KEY POINTS:
The effects of the credit crunch have now extended to the local vehicle leasing market, where one of the biggest New Zealand players says it won't be offering any new leases for the foreseeable future.
Custom Fleet, ultimately owned by giant US conglomerate General Electric, says its moratorium on new leasing in both New Zealand and Australia is short term. It will continue to service existing leases.
But it says the volatility of world credit markets means it can't say when things will return to normal.
Custom Fleet is a subsidiary of GE Commercial Finance, a sister company to GE Money which announced last week it was cutting jobs and pulling back from home lending and car finance on both sides of the Tasman.
GE Money said the moves were a result of the international credit crisis.
It relies heavily on the wholesale funding markets, where money is now scarce and increasingly expensive.
Emma Rugge-Price, GE Commercial Finance's Australian-based vice-president of marketing, said the Custom Fleet decision was driven by the same conditions.

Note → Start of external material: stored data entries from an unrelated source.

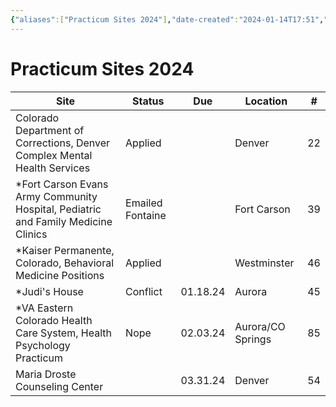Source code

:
 ```yaml
---
{"aliases":["Practicum Sites 2024"],"date-created":"2024-01-14T17:51","date-modified":"2024-02-20T15:26","dg-publish":true,"title":"Practicum Sites 2024","permalink":"/blooms/dried/practicum-sites-2024/","dgPassFrontmatter":true}
---
```



# Practicum Sites 2024

| Site                                                                              | Status           | Due      | Location          | #   |
| --------------------------------------------------------------------------------- | ---------------- | -------- | ----------------- | --- |
| Colorado Department of Corrections, Denver Complex Mental Health Services         | Applied          |          | Denver            | 22  |
| *Fort Carson Evans Army Community Hospital, Pediatric and Family Medicine Clinics | Emailed Fontaine |          | Fort Carson       | 39  |
| *Kaiser Permanente, Colorado, Behavioral Medicine Positions                       | Applied          |          | Westminster       | 46  |
| *Judi's House                                                                     | Conflict         | 01.18.24 | Aurora            | 45  |
| *VA Eastern Colorado Health Care System, Health Psychology Practicum              | Nope             | 02.03.24 | Aurora/CO Springs | 85  |
| Maria Droste Counseling Center                                                    |                  | 03.31.24 | Denver            | 54  |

The fleet manager for a company which leases 60 vehicles from Custom Fleet, who did not want to be identified, feared the ban would push up rates.
"It narrows our options and reduces competition."
However other leasing companies did not believe it would create a shortage of vehicles for lease. Charles Willmer, managing director of LeasePlan, said his company and the other two majors - Orix and Fleet Partners - could take up the slack.
Willmer said it was difficult times for everyone and LeasePlan had just set up new funding arrangements.
This included benefiting from a three-year ¬1.5 billion ($3.4 billion) credit facility from its half-owner, Volkswagen. "We don't normally borrow from our shareholder. What we're doing is making sure the lines we have in place are guaranteed and we'll be able to weather through this issue."
Orix general manager Chris Briggs said while his company also wasn't immune to the credit market difficulties, it was business as usual.
Motoring writer Peter Gill believed Custom Fleet's situation was unique.
"I think what we're looking at here is just one particular large player being GE-owned and American-owned and fairly close to the problems of the sub-prime mortgage market and everything else that took place over there."
Gill said other companies would continue to lease, albeit carefully.
Dean Sheed, general manager of Volkswagen in New Zealand which also leases, said customer demand had "softened", as had the whole automotive market.
However, while the domestic customers had put away their chequebook, corporates still needed cars.
"There are businesses out there that have to buy because their vehicles are leased and they're turning over, and they have a workforce [to support]."
GENERAL HALT
* Large car leasing company Custom Fleet has stopped offering new leases.
* It says the move is due to the international credit crisis.
* It follows its fellow General Electric subsidiary, GE Money, which has stopped offering new home and car loans.